Return inverted CY gate (itself).

## Attributes

### condition_bits

### ctrl_state

Return the control state of the gate as a decimal integer.

**Return type**

`int`

### decompositions

Get the decompositions of the instruction from the SessionEquivalenceLibrary.

### definition

Return definition in terms of other basic gates. If the gate has open controls, as determined from self.ctrl_state, the returned definition is conjugated with X without changing the internal _definition.

**Return type**

`List`

### duration

Get the duration.

### label

Return instruction label

**Return type**

`str`

### name

Get name of gate.

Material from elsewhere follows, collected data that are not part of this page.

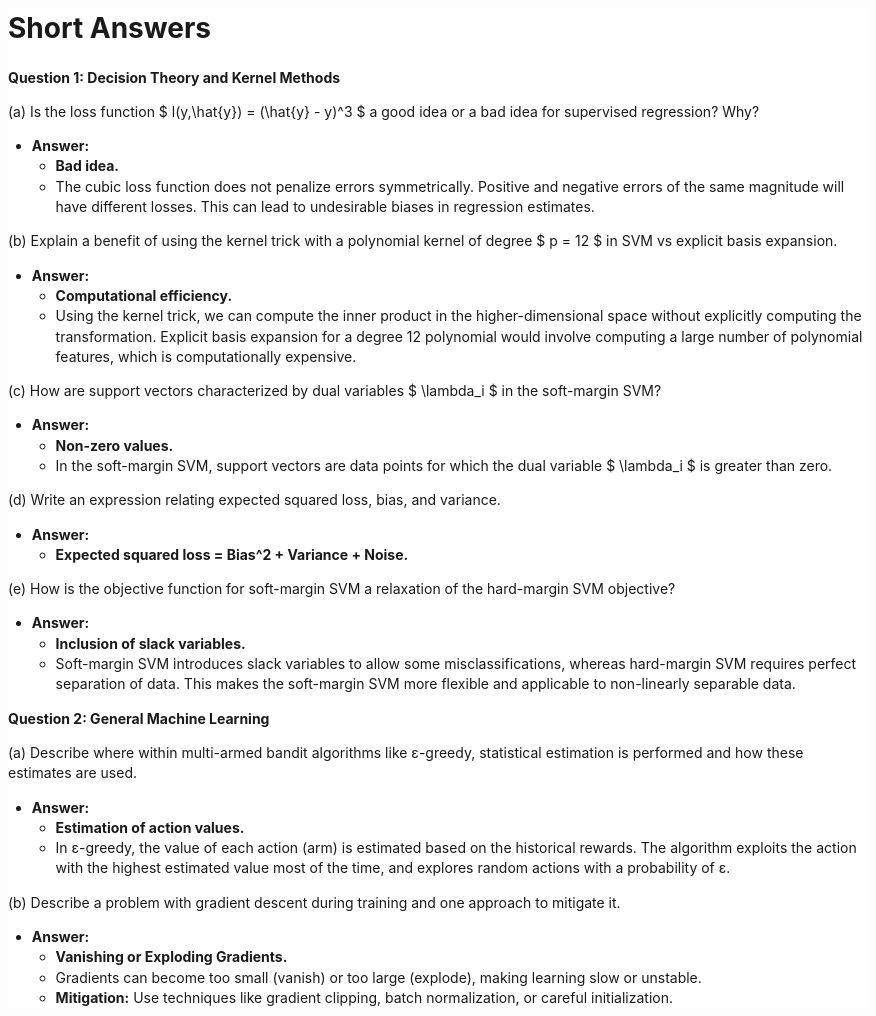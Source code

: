 # Short Answers
**Question 1: Decision Theory and Kernel Methods**

(a) Is the loss function $ l(y,\hat{y}) = (\hat{y} - y)^3 $ a good idea or a bad idea for supervised regression? Why?
- **Answer:**
  - **Bad idea.** 
  - The cubic loss function does not penalize errors symmetrically. Positive and negative errors of the same magnitude will have different losses. This can lead to undesirable biases in regression estimates.

(b) Explain a benefit of using the kernel trick with a polynomial kernel of degree $ p = 12 $ in SVM vs explicit basis expansion.
- **Answer:**
  - **Computational efficiency.** 
  - Using the kernel trick, we can compute the inner product in the higher-dimensional space without explicitly computing the transformation. Explicit basis expansion for a degree 12 polynomial would involve computing a large number of polynomial features, which is computationally expensive.

(c) How are support vectors characterized by dual variables $ \lambda_i $ in the soft-margin SVM?
- **Answer:**
  - **Non-zero values.** 
  - In the soft-margin SVM, support vectors are data points for which the dual variable $ \lambda_i $ is greater than zero.

(d) Write an expression relating expected squared loss, bias, and variance.
- **Answer:**
  - **Expected squared loss = Bias^2 + Variance + Noise.**

(e) How is the objective function for soft-margin SVM a relaxation of the hard-margin SVM objective?
- **Answer:**
  - **Inclusion of slack variables.** 
  - Soft-margin SVM introduces slack variables to allow some misclassifications, whereas hard-margin SVM requires perfect separation of data. This makes the soft-margin SVM more flexible and applicable to non-linearly separable data.

**Question 2: General Machine Learning**

(a) Describe where within multi-armed bandit algorithms like ε-greedy, statistical estimation is performed and how these estimates are used.
- **Answer:**
  - **Estimation of action values.**
  - In ε-greedy, the value of each action (arm) is estimated based on the historical rewards. The algorithm exploits the action with the highest estimated value most of the time, and explores random actions with a probability of ε.

(b) Describe a problem with gradient descent during training and one approach to mitigate it.
- **Answer:**
  - **Vanishing or Exploding Gradients.**
  - Gradients can become too small (vanish) or too large (explode), making learning slow or unstable.
  - **Mitigation:** Use techniques like gradient clipping, batch normalization, or careful initialization.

If the gate has open controls the gate name will become:

<original_name_o<ctrl_state>

where <original_name> is the gate name for the default case of closed control qubits and <ctrl_state> is the integer value of the control state for the gate.

**Return type**

`str`

### num_clbits

Return the number of clbits.

### num_ctrl_qubits

Get number of control qubits.

**Returns**

The number of control qubits for the gate.

**Return type**

int

### num_qubits

Return the number of qubits.

### params

Get parameters from base_gate.

**Returns**

List of gate parameters.

**Return type**

list

**Raises**

**CircuitError** – Controlled gate does not define a base gate

### unit

Get the time unit of duration.